The point is that if 15–20 minutes of resting isn't going to spoil your pancake batter, you certainly can afford to take your time spooning the batter into your muffin cups. Panicked spooning is messy spooning. I just made that up but it strikes me as an excellent motto.
Converting From Muffins to Quick Bread
The main difference between muffins and quick breads is that muffins take significantly less time to cook. So if you're converting muffins to a loaf, check the temperature of your muffin recipe. If it's 375F, you'll want to lower it to 350.
And you'll want to increase the cooking time to at least 45 minutes, possibly longer, depending on all kinds of factors including whether the batter includes wet ingredients like blueberries, how accurate your oven temperature is, the size of your pan, and, believe it or not, even what color it is.
They key here is to test for doneness by inserting a toothpick into the center of the loaf.
If it comes out clean, it's dry.
Converting From Quick Bread to Muffins
Unsurprisingly, converting the other way is going to involve increasing the temperature, and decreasing the cooking time. If your quick bread recipe bakes at 350F for 60 minutes, try bumping it up to 375 for 30 minutes, or even 400F for 20 minutes. Again, use the toothpick test at around 15–20 minutes, and keep an eye on them. Once the muffins start looking golden brown on top, you should definitely check them.

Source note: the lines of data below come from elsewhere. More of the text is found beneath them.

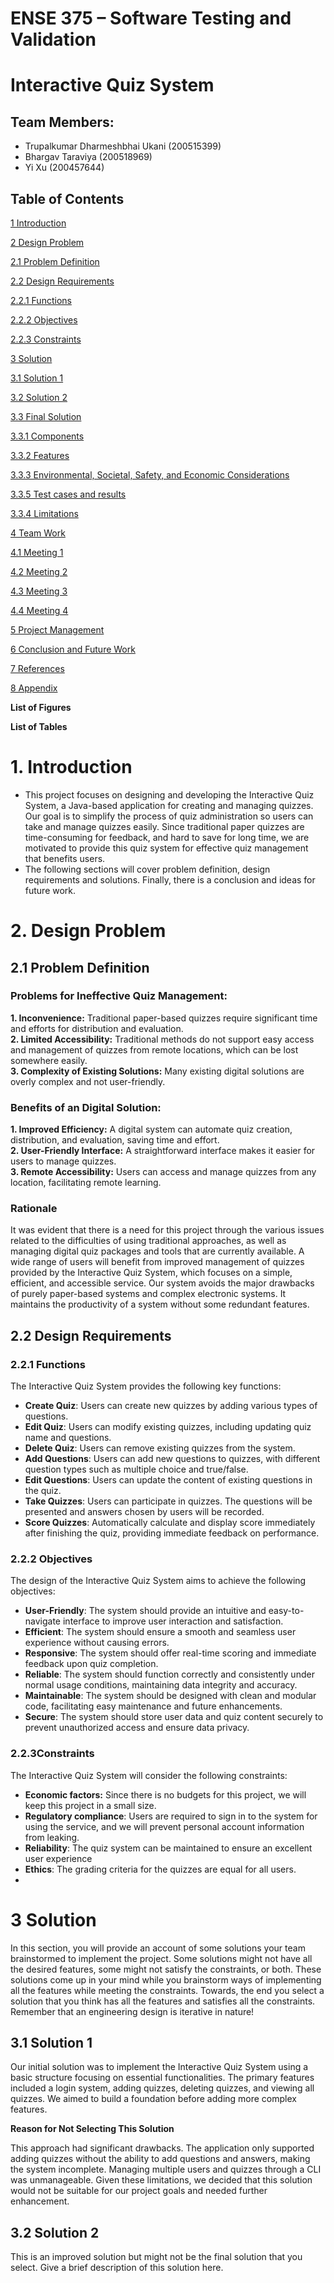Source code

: # ENSE 375 – Software Testing and Validation

# Interactive Quiz System

## Team Members:
- Trupalkumar Dharmeshbhai Ukani (200515399)
- Bhargav Taraviya (200518969)
- Yi Xu (200457644)

## Table of Contents

[1 Introduction](#_Toc43885122)

[2 Design Problem](#_Toc43885123)

[2.1 Problem Definition](#_Toc43885124)

[2.2 Design Requirements](#_Toc43885125)

[2.2.1 Functions](#_Toc43885126)

[2.2.2 Objectives](#_Toc43885127)

[2.2.3 Constraints](#_Toc43885128)

[3 Solution](#_Toc43885129)

[3.1 Solution 1](#_Toc43885130)

[3.2 Solution 2](#_Toc43885131)

[3.3 Final Solution](#_Toc43885132)

[3.3.1 Components](#_Toc43885133)

[3.3.2 Features](#_Toc43885134)

[3.3.3 Environmental, Societal, Safety, and Economic Considerations](#_Toc43885135)

[3.3.5 Test cases and results](#_Toc43885136)

[3.3.4 Limitations](#_Toc43885136)

[4 Team Work](#_Toc43885137)

[4.1 Meeting 1](#_Toc43885138)

[4.2 Meeting 2](#_Toc43885139)

[4.3 Meeting 3](#_Toc43885140)

[4.4 Meeting 4](#_Toc43885141)

[5 Project Management](#_Toc43885142)

[6 Conclusion and Future Work ](#_Toc43885143)

[7 References](#_Toc43885144)

[8 Appendix](#_Toc43885145)

**List of Figures**

**List of Tables**

# <a name="_toc43885122"></a>**1. Introduction**
- This project focuses on designing and developing the Interactive Quiz System, a Java-based application for creating and managing quizzes. Our goal is to simplify the process of quiz administration so users can take and manage quizzes easily. Since traditional paper quizzes are time-consuming for feedback, and hard to save for long time, we are motivated to provide this quiz system for effective quiz management that benefits users. 
- The following sections will cover problem definition, design requirements and solutions. Finally, there is a conclusion and ideas for future work.

# <a name="_toc43885123"></a>**2. Design Problem**
## <a name="_toc43885124"></a>2.1 Problem Definition
### **Problems for Ineffective Quiz Management:**

**1. Inconvenience:** Traditional paper-based quizzes require significant time and efforts for distribution and evaluation. \
**2. Limited Accessibility:** Traditional methods do not support easy access and management of quizzes from remote locations, which can be lost somewhere easily. \
**3. Complexity of Existing Solutions:** Many existing digital solutions are overly complex and not user-friendly. 

### **Benefits of an Digital Solution:** 

**1. Improved Efficiency:** A digital system can automate quiz creation, distribution, and evaluation, saving time and effort. \
**2. User-Friendly Interface:** A straightforward interface makes it easier for users to manage quizzes. \
**3. Remote Accessibility:** Users can access and manage quizzes from any location, facilitating remote learning. 

### **Rationale** 

It was evident that there is a need for this project through the various issues related to the difficulties of using traditional approaches, as well as managing digital quiz packages and tools that are currently available. A wide range of users will benefit from improved management of quizzes provided by the Interactive Quiz System, which focuses on a simple, efficient, and accessible service. Our system avoids the major drawbacks of purely paper-based systems and complex electronic systems. It maintains the productivity of a system without some redundant features.

## <a name="_toc43885125"></a>2.2 Design Requirements
### <a name="_toc43885126"></a>2.2.1 Functions
The Interactive Quiz System provides the following key functions: 

- **Create Quiz**: Users can create new quizzes by adding various types of questions. 
- **Edit Quiz**: Users can modify existing quizzes, including updating quiz name and questions. 
- **Delete Quiz**: Users can remove existing quizzes from the system. 
- **Add Questions**: Users can add new questions to quizzes, with different question types such as multiple choice and true/false. 
- **Edit Questions**: Users can update the content of existing questions in the quiz. 
- **Take Quizzes**: Users can participate in quizzes. The questions will be presented and answers chosen by users will be recorded. 
- **Score Quizzes**: Automatically calculate and display score immediately after finishing the quiz, providing immediate feedback on performance.
### <a name="_toc43885127"></a>2.2.2 Objectives
The design of the Interactive Quiz System aims to achieve the following objectives: 

- **User-Friendly**: The system should provide an intuitive and easy-to-navigate interface to improve user interaction and satisfaction. 
- **Efficient**: The system should ensure a smooth and seamless user experience without causing errors. 
- **Responsive**: The system should offer real-time scoring and immediate feedback upon quiz completion. 
- **Reliable**: The system should function correctly and consistently under normal usage conditions, maintaining data integrity and accuracy. 
- **Maintainable**: The system should be designed with clean and modular code, facilitating easy maintenance and future enhancements. 
- **Secure**: The system should store user data and quiz content securely to prevent unauthorized access and ensure data privacy. 
### <a name="_toc43885128"></a>2.2.3Constraints
The Interactive Quiz System will consider the following constraints: 

- **Economic factors:**  Since there is no budgets for this project, we will keep this project in a small size.
- **Regulatory compliance**: Users are required to sign in to the system for using the service, and we will prevent personal account information from leaking.
- **Reliability**: The quiz system can be maintained to ensure an excellent user experience
- **Ethics**: The grading criteria for the quizzes are equal for all users.
- 
# <a name="_toc43885129"></a>**3 Solution**
In this section, you will provide an account of some solutions your team brainstormed to implement the project. Some solutions might not have all the desired features, some might not satisfy the constraints, or both. These solutions come up in your mind while you brainstorm ways of implementing all the features while meeting the constraints. Towards, the end you select a solution that you think has all the features and satisfies all the constraints. Remember that an engineering design is iterative in nature! 
## <a name="_toc43885130"></a>3.1  Solution 1

Our initial solution was to implement the Interactive Quiz System using a basic structure focusing on essential functionalities. The primary features included a login system, adding quizzes, deleting quizzes, and viewing all quizzes. We aimed to build a foundation before adding more complex features. 

**Reason for Not Selecting This Solution** 

This approach had significant drawbacks. The application only supported adding quizzes without the ability to add questions and answers, making the system incomplete. Managing multiple users and quizzes through a CLI was unmanageable. Given these limitations, we decided that this solution would not be suitable for our project goals and needed further enhancement.

## <a name="_toc43885131"></a>3.2  Solution 2
This is an improved solution but might not be the final solution that you select. Give a brief description of this solution here.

Let me talk briefly about the fine art of filling muffin and loaf pans. Generally speaking, this technique will work for recipes where there's about 260 grams of flour, or approximately 2 cups. And whether it's loaf or muffin pans, you'll want to fill them about 3/4 of the way full.
And DO save yourself some heartache by using paper muffin liners. As a matter of fact, I'd suggest lining your loaf pan with parchment paper. The older I get, the more I realize that life is way too short to waste any of it trying to pry quick breads or muffins out of pans (not to mention eating the mangled results). Learn from my mistakes, people!